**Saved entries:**
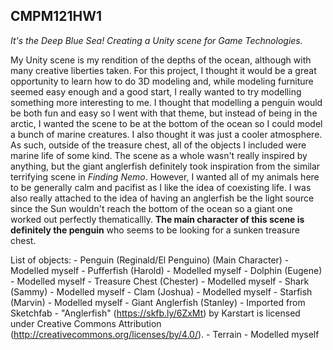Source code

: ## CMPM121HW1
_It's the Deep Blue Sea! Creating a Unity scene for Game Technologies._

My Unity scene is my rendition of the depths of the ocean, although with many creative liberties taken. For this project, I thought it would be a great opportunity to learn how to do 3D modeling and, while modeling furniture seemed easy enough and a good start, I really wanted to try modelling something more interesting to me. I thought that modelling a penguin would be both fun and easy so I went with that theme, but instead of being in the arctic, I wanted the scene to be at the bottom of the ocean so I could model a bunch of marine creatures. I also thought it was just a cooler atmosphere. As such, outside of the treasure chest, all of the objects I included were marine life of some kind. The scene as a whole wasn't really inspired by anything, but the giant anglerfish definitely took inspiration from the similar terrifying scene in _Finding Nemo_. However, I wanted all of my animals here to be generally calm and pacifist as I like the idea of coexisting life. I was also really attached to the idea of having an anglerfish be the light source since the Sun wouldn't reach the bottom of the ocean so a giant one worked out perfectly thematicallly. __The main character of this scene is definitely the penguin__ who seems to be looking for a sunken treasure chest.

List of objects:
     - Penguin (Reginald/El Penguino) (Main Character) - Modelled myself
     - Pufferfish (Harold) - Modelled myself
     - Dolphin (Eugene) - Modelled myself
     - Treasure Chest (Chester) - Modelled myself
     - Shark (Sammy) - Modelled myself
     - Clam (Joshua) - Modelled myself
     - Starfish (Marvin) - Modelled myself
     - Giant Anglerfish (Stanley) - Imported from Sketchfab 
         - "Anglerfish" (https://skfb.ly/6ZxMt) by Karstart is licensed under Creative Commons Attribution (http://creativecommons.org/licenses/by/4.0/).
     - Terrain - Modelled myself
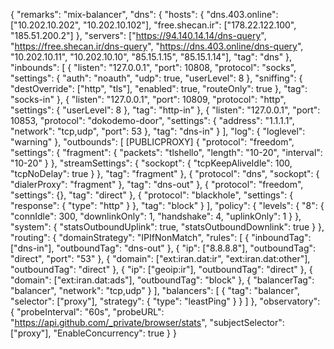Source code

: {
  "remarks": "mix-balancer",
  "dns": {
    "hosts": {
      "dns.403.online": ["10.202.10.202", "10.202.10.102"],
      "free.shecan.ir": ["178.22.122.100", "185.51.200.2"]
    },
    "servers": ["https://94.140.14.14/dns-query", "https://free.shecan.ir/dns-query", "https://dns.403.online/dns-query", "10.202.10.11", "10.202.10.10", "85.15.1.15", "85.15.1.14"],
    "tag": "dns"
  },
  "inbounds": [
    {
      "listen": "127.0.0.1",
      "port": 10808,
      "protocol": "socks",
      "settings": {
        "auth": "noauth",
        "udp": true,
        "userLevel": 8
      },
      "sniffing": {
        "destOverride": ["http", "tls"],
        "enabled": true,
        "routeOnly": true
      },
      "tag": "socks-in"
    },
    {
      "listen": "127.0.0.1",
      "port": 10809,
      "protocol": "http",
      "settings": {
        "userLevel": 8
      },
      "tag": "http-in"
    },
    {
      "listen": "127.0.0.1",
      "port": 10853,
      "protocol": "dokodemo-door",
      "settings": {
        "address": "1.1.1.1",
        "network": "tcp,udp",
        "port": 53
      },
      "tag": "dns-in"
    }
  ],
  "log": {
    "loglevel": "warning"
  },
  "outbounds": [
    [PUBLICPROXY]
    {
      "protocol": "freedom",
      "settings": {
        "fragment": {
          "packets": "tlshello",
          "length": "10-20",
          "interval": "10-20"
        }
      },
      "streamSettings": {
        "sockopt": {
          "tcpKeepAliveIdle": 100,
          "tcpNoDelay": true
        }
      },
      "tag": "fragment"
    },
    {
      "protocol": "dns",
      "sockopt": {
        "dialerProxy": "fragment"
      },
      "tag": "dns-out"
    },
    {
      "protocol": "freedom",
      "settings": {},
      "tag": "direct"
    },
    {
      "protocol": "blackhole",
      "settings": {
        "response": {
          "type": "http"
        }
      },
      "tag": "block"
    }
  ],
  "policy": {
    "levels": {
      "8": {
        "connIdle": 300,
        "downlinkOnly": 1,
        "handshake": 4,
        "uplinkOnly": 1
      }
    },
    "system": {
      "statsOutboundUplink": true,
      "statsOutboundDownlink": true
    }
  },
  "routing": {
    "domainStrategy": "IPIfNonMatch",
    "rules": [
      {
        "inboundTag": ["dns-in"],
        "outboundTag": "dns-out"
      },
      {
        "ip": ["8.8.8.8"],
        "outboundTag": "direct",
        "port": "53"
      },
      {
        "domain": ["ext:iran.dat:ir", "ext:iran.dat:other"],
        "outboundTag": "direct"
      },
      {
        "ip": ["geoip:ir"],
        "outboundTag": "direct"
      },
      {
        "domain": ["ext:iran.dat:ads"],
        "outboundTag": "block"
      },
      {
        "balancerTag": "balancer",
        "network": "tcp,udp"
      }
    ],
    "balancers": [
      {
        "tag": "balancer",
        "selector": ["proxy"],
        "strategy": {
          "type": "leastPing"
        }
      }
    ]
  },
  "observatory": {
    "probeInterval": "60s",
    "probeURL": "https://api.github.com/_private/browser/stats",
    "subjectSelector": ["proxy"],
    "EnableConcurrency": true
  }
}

**Exercise:** Which lines above carry the string "myself"? Copy those lines.

**Solved problem:**
     - Penguin (Reginald/El Penguino) (Main Character) - Modelled myself
     - Pufferfish (Harold) - Modelled myself
     - Dolphin (Eugene) - Modelled myself
     - Treasure Chest (Chester) - Modelled myself
     - Shark (Sammy) - Modelled myself
     - Clam (Joshua) - Modelled myself
     - Starfish (Marvin) - Modelled myself
     - Terrain - Modelled myself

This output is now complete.